◆ Activity ◆
Below are some records. Output the lines from the first one through the line that holds "(This function is", exactly as written, with no pictures.

Extracted data entries
-----

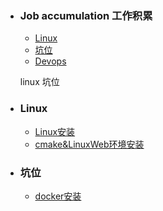 + ### Job accumulation 工作积累
    + [Linux](#Linux)
    + [坑位](#坑位)
    + [Devops](#devops使用)
	
	linux 坑位
+ ### Linux
    + [Linux安装](https://github.com/Kingserch/Job-accumulation/blob/Linux/Linux/Linux%E5%88%9D%E5%A7%8B%E5%8C%96.md)
	+ [cmake&LinuxWeb环境安装](https://github.com/Kingserch/Job-accumulation/blob/Linux/Linux/Linux%E5%88%9D%E5%A7%8B%E5%8C%96%E4%BA%8C.md)
	
+ ### 坑位
    + [docker安装](https://github.com/Kingserch/Job-accumulation/blob/Docker/docker%E5%AE%89%E8%A3%85.md)
	
	

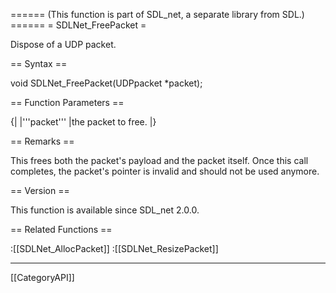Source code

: ====== (This function is part of SDL_net, a separate library from SDL.) ======
= SDLNet_FreePacket =

Dispose of a UDP packet.

== Syntax ==

<syntaxhighlight lang='c'>
void SDLNet_FreePacket(UDPpacket *packet);
</syntaxhighlight>

== Function Parameters ==

{|
|'''packet'''
|the packet to free.
|}

== Remarks ==

This frees both the packet's payload and the packet itself. Once this call
completes, the packet's pointer is invalid and should not be used anymore.

== Version ==

This function is available since SDL_net 2.0.0.

== Related Functions ==

:[[SDLNet_AllocPacket]]
:[[SDLNet_ResizePacket]]

----
[[CategoryAPI]]



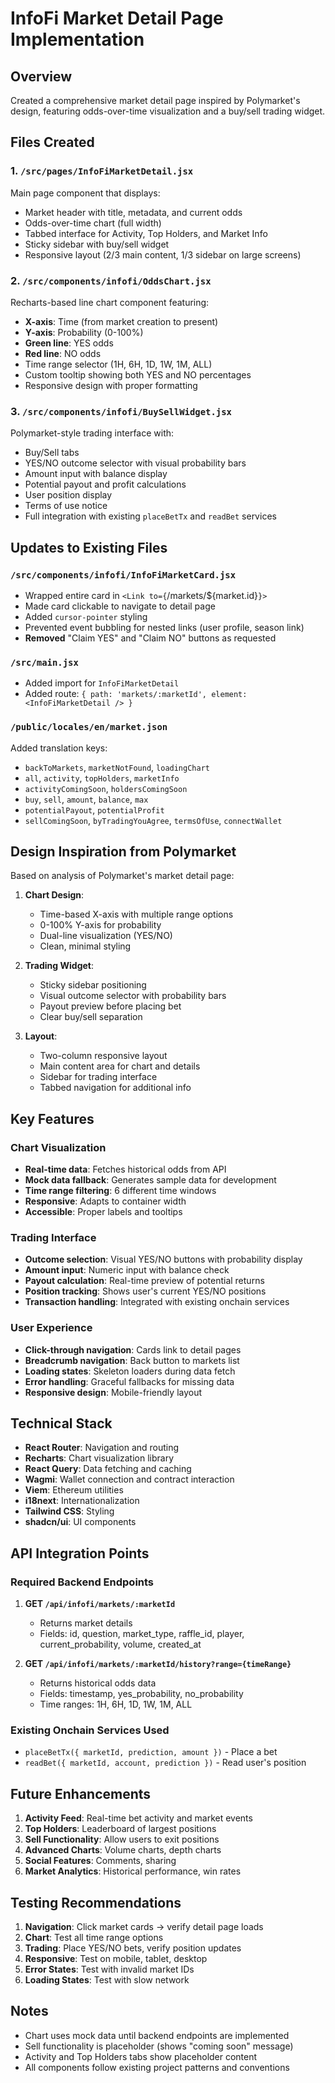 # InfoFi Market Detail Page Implementation

## Overview

Created a comprehensive market detail page inspired by Polymarket's design, featuring odds-over-time visualization and a buy/sell trading widget.

## Files Created

### 1. `/src/pages/InfoFiMarketDetail.jsx`
Main page component that displays:
- Market header with title, metadata, and current odds
- Odds-over-time chart (full width)
- Tabbed interface for Activity, Top Holders, and Market Info
- Sticky sidebar with buy/sell widget
- Responsive layout (2/3 main content, 1/3 sidebar on large screens)

### 2. `/src/components/infofi/OddsChart.jsx`
Recharts-based line chart component featuring:
- **X-axis**: Time (from market creation to present)
- **Y-axis**: Probability (0-100%)
- **Green line**: YES odds
- **Red line**: NO odds
- Time range selector (1H, 6H, 1D, 1W, 1M, ALL)
- Custom tooltip showing both YES and NO percentages
- Responsive design with proper formatting

### 3. `/src/components/infofi/BuySellWidget.jsx`
Polymarket-style trading interface with:
- Buy/Sell tabs
- YES/NO outcome selector with visual probability bars
- Amount input with balance display
- Potential payout and profit calculations
- User position display
- Terms of use notice
- Full integration with existing `placeBetTx` and `readBet` services

## Updates to Existing Files

### `/src/components/infofi/InfoFiMarketCard.jsx`
- Wrapped entire card in `<Link to={`/markets/${market.id}`}>`
- Made card clickable to navigate to detail page
- Added `cursor-pointer` styling
- Prevented event bubbling for nested links (user profile, season link)
- **Removed** "Claim YES" and "Claim NO" buttons as requested

### `/src/main.jsx`
- Added import for `InfoFiMarketDetail`
- Added route: `{ path: 'markets/:marketId', element: <InfoFiMarketDetail /> }`

### `/public/locales/en/market.json`
Added translation keys:
- `backToMarkets`, `marketNotFound`, `loadingChart`
- `all`, `activity`, `topHolders`, `marketInfo`
- `activityComingSoon`, `holdersComingSoon`
- `buy`, `sell`, `amount`, `balance`, `max`
- `potentialPayout`, `potentialProfit`
- `sellComingSoon`, `byTradingYouAgree`, `termsOfUse`, `connectWallet`

## Design Inspiration from Polymarket

Based on analysis of Polymarket's market detail page:

1. **Chart Design**:
   - Time-based X-axis with multiple range options
   - 0-100% Y-axis for probability
   - Dual-line visualization (YES/NO)
   - Clean, minimal styling

2. **Trading Widget**:
   - Sticky sidebar positioning
   - Visual outcome selector with probability bars
   - Payout preview before placing bet
   - Clear buy/sell separation

3. **Layout**:
   - Two-column responsive layout
   - Main content area for chart and details
   - Sidebar for trading interface
   - Tabbed navigation for additional info

## Key Features

### Chart Visualization
- **Real-time data**: Fetches historical odds from API
- **Mock data fallback**: Generates sample data for development
- **Time range filtering**: 6 different time windows
- **Responsive**: Adapts to container width
- **Accessible**: Proper labels and tooltips

### Trading Interface
- **Outcome selection**: Visual YES/NO buttons with probability display
- **Amount input**: Numeric input with balance check
- **Payout calculation**: Real-time preview of potential returns
- **Position tracking**: Shows user's current YES/NO positions
- **Transaction handling**: Integrated with existing onchain services

### User Experience
- **Click-through navigation**: Cards link to detail pages
- **Breadcrumb navigation**: Back button to markets list
- **Loading states**: Skeleton loaders during data fetch
- **Error handling**: Graceful fallbacks for missing data
- **Responsive design**: Mobile-friendly layout

## Technical Stack

- **React Router**: Navigation and routing
- **Recharts**: Chart visualization library
- **React Query**: Data fetching and caching
- **Wagmi**: Wallet connection and contract interaction
- **Viem**: Ethereum utilities
- **i18next**: Internationalization
- **Tailwind CSS**: Styling
- **shadcn/ui**: UI components

## API Integration Points

### Required Backend Endpoints

1. **GET `/api/infofi/markets/:marketId`**
   - Returns market details
   - Fields: id, question, market_type, raffle_id, player, current_probability, volume, created_at

2. **GET `/api/infofi/markets/:marketId/history?range={timeRange}`**
   - Returns historical odds data
   - Fields: timestamp, yes_probability, no_probability
   - Time ranges: 1H, 6H, 1D, 1W, 1M, ALL

### Existing Onchain Services Used

- `placeBetTx({ marketId, prediction, amount })` - Place a bet
- `readBet({ marketId, account, prediction })` - Read user's position

## Future Enhancements

1. **Activity Feed**: Real-time bet activity and market events
2. **Top Holders**: Leaderboard of largest positions
3. **Sell Functionality**: Allow users to exit positions
4. **Advanced Charts**: Volume charts, depth charts
5. **Social Features**: Comments, sharing
6. **Market Analytics**: Historical performance, win rates

## Testing Recommendations

1. **Navigation**: Click market cards → verify detail page loads
2. **Chart**: Test all time range options
3. **Trading**: Place YES/NO bets, verify position updates
4. **Responsive**: Test on mobile, tablet, desktop
5. **Error States**: Test with invalid market IDs
6. **Loading States**: Test with slow network

## Notes

- Chart uses mock data until backend endpoints are implemented
- Sell functionality is placeholder (shows "coming soon" message)
- Activity and Top Holders tabs show placeholder content
- All components follow existing project patterns and conventions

-----

◆ Result ◆
 + ### Job accumulation 工作积累
    + [Linux](#Linux)
    + [坑位](#坑位)
    + [Devops](#devops使用)
	
	linux 坑位
+ ### Linux
    + [Linux安装](https://github.com/Kingserch/Job-accumulation/blob/Linux/Linux/Linux%E5%88%9D%E5%A7%8B%E5%8C%96.md)
	+ [cmake&LinuxWeb环境安装](https://github.com/Kingserch/Job-accumulation/blob/Linux/Linux/Linux%E5%88%9D%E5%A7%8B%E5%8C%96%E4%BA%8C.md)
	
+ ### 坑位
    + [docker安装](https://github.com/Kingserch/Job-accumulation/blob/Docker/docker%E5%AE%89%E8%A3%85.md)
	
	

Source code

: ====== (This function is part of SDL_net, a separate library from SDL.) ======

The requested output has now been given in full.